Task item |
Could you set down exactly the lines in the records below between the line holding "a given word/phrase" and the line holding "editor readonly mode", inclusive?
::::::::::
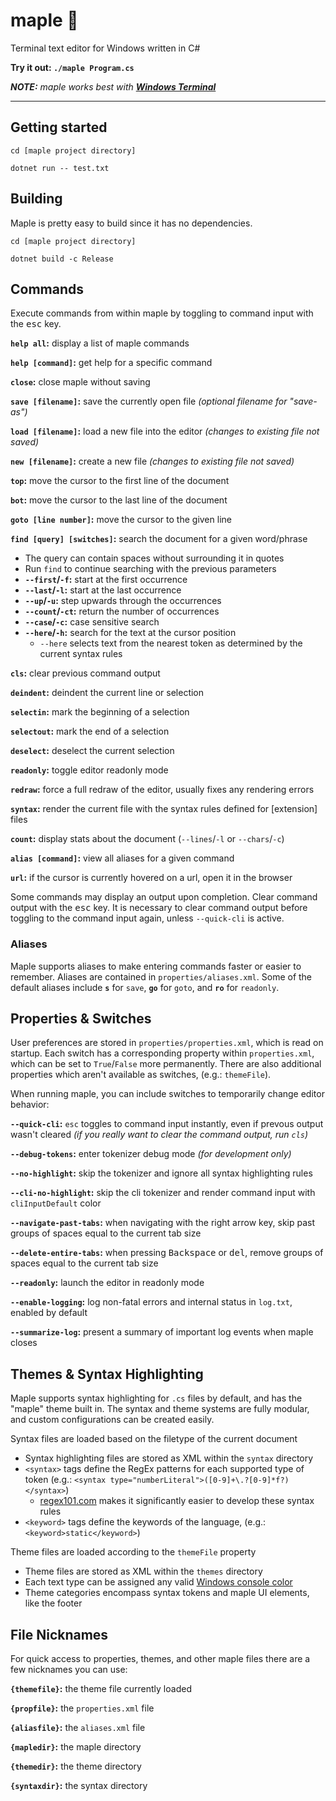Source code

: ﻿# maple 🍁

Terminal text editor for Windows written in C#

**Try it out: `./maple Program.cs`**

***NOTE:** maple works best with [**Windows Terminal**](https://aka.ms/terminal)*

---

## Getting started

`cd [maple project directory]`

`dotnet run -- test.txt`

## Building

Maple is pretty easy to build since it has no dependencies.

`cd [maple project directory]`

`dotnet build -c Release`

## Commands

Execute commands from within maple by toggling to command input with the <kbd>esc</kbd> key.

**`help all`:** display a list of maple commands

**`help [command]`:** get help for a specific command

**`close`:** close maple without saving

**`save [filename]`:** save the currently open file *(optional filename for "save-as")*

**`load [filename]`:** load a new file into the editor *(changes to existing file not saved)*

**`new [filename]`:** create a new file *(changes to existing file not saved)*

**`top`:** move the cursor to the first line of the document

**`bot`:** move the cursor to the last line of the document

**`goto [line number]`:** move the cursor to the given line

**`find [query] [switches]`:** search the document for a given word/phrase
  * The query can contain spaces without surrounding it in quotes
  * Run `find` to continue searching with the previous parameters
  * **`--first`/`-f`:** start at the first occurrence
  * **`--last`/`-l`:** start at the last occurrence
  * **`--up`/`-u`:** step upwards through the occurrences
  * **`--count`/`-ct`:** return the number of occurrences
  * **`--case`/`-c`:** case sensitive search
  * **`--here`/`-h`:** search for the text at the cursor position
    * `--here` selects text from the nearest token as determined by the current syntax rules

**`cls`:** clear previous command output

**`deindent`:** deindent the current line or selection

**`selectin`:** mark the beginning of a selection

**`selectout`:** mark the end of a selection

**`deselect`:** deselect the current selection

**`readonly`:** toggle editor readonly mode

**`redraw`:** force a full redraw of the editor, usually fixes any rendering errors

**`syntax`:** render the current file with the syntax rules defined for [extension] files

**`count`:** display stats about the document (`--lines`/`-l` or `--chars`/`-c`)

**`alias [command]`:** view all aliases for a given command

**`url`:** if the cursor is currently hovered on a url, open it in the browser

Some commands may display an output upon completion. Clear command output with the <kbd>esc</kbd> key.
It is necessary to clear command output before toggling to the command input again, unless `--quick-cli` is active.

### Aliases

Maple supports aliases to make entering commands faster or easier to remember. Aliases are contained in `properties/aliases.xml`. Some of the default aliases include **`s`** for `save`, **`go`** for `goto`, and **`ro`** for `readonly`.

## Properties & Switches

User preferences are stored in `properties/properties.xml`, which is read on startup.
Each switch has a corresponding property within `properties.xml`, which can be set to `True`/`False` more permanently.
There are also additional properties which aren't available as switches, (e.g.: `themeFile`).

When running maple, you can include switches to temporarily change editor behavior:

**`--quick-cli`:** `esc` toggles to command input instantly, even if prevous output wasn't cleared
*(if you really want to clear the command output, run `cls`)*

**`--debug-tokens`:** enter tokenizer debug mode *(for development only)*

**`--no-highlight`:** skip the tokenizer and ignore all syntax highlighting rules

**`--cli-no-highlight`:** skip the cli tokenizer and render command input with `cliInputDefault` color

**`--navigate-past-tabs`:** when navigating with the right arrow key, skip past groups of spaces equal to the current tab size

**`--delete-entire-tabs`:** when pressing <kbd>Backspace</kbd> or <kbd>del</kbd>, remove groups of spaces equal to the current tab size

**`--readonly`:** launch the editor in readonly mode

**`--enable-logging`:** log non-fatal errors and internal status in `log.txt`, enabled by default

**`--summarize-log`:** present a summary of important log events when maple closes

## Themes & Syntax Highlighting

Maple supports syntax highlighting for `.cs` files by default, and has the "maple" theme built in.
The syntax and theme systems are fully modular, and custom configurations can be created easily.

Syntax files are loaded based on the filetype of the current document
 - Syntax highlighting files are stored as XML within the `syntax` directory
 - `<syntax>` tags define the RegEx patterns for each supported type of token (e.g.: `<syntax type="numberLiteral">([0-9]+\.?[0-9]*f?)</syntax>`)
   - [regex101.com](https://regex101.com/) makes it significantly easier to develop these syntax rules
 - `<keyword>` tags define the keywords of the language, (e.g.: `<keyword>static</keyword>`)

Theme files are loaded according to the `themeFile` property
 - Theme files are stored as XML within the `themes` directory
 - Each text type can be assigned any valid [Windows console color](https://docs.microsoft.com/en-us/dotnet/api/system.consolecolor?view=net-5.0)
 - Theme categories encompass syntax tokens and maple UI elements, like the footer

## File Nicknames

For quick access to properties, themes, and other maple files there are a few nicknames you can use:

**`{themefile}`:** the theme file currently loaded

**`{propfile}`:** the `properties.xml` file

**`{aliasfile}`:** the `aliases.xml` file

**`{mapledir}`:** the maple directory

**`{themedir}`:** the theme directory

**`{syntaxdir}`:** the syntax directory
::::::::::
Task response |
**`find [query] [switches]`:** search the document for a given word/phrase
  * The query can contain spaces without surrounding it in quotes
  * Run `find` to continue searching with the previous parameters
  * **`--first`/`-f`:** start at the first occurrence
  * **`--last`/`-l`:** start at the last occurrence
  * **`--up`/`-u`:** step upwards through the occurrences
  * **`--count`/`-ct`:** return the number of occurrences
  * **`--case`/`-c`:** case sensitive search
  * **`--here`/`-h`:** search for the text at the cursor position
    * `--here` selects text from the nearest token as determined by the current syntax rules

**`cls`:** clear previous command output

**`deindent`:** deindent the current line or selection

**`selectin`:** mark the beginning of a selection

**`selectout`:** mark the end of a selection

**`deselect`:** deselect the current selection

**`readonly`:** toggle editor readonly mode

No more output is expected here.